He was a frail man who wore glasses and a traditional Hindu loincloth called a dhoti, walked with a bamboo staff, and had a toothless grin. He looked like a simple Hindu holy man. But armed only with great courage and a strong commitment to nonviolent resistance, Mohandas Gandhi took on one of the world’s mightiest empires.
For nearly 30 years, Gandhi led the movement that eventually forced Britain to grant independence to India, its most prized colony, in 1947. The subcontinent was partitioned, or divided, into two nations: India and Pakistan.
In October, celebrations will ring out across India in honor of the 150th birthday of Gandhi, known as the “Father of the Nation.” Today India is the world’s largest democracy, and it has the fifth largest economy in the world, according to the International Monetary Fund. However, tensions have recently risen between the nation’s Hindu majority and its Muslim minority, as well as between India and Pakistan. And many experts believe the region is moving away from the ideals for which Gandhi fought.

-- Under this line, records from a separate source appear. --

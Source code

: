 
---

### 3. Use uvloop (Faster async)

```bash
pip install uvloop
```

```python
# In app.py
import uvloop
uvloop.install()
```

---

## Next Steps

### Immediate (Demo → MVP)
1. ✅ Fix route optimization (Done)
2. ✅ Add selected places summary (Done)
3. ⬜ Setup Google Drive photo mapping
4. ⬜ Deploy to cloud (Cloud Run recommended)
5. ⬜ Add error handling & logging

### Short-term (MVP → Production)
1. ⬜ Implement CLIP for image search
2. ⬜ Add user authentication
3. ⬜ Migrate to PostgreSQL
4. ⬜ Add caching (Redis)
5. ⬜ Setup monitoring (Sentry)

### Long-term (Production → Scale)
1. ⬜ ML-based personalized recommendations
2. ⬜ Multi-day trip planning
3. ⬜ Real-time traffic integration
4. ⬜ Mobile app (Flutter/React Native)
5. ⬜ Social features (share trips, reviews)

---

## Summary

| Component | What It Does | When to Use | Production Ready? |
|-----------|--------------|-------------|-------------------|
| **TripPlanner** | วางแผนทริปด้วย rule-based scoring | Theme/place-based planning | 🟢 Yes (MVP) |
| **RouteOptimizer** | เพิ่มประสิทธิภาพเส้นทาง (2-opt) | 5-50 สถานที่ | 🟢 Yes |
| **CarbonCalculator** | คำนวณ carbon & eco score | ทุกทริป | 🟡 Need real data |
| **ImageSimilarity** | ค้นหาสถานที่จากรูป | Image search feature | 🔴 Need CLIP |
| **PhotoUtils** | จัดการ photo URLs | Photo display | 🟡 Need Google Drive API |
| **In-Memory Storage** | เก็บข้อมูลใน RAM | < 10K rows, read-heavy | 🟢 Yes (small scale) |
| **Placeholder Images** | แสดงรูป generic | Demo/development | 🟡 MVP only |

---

Yet Gandhi is still revered worldwide, not only for helping liberate the Indian subcontinent from British imperialism, but for his nonviolent protests, which inspired many other civil rights movements, including the one led by Martin Luther King Jr. in the United States (see “Gandhi & MLK,” below).
Gandhi envisioned a world “of neighborliness and openness to strangers,” says Gyan Prakash, a history professor at Princeton University and the author of numerous books on India. “The message Gandhi stood for was that public service or politics was not just about power, but about something larger.”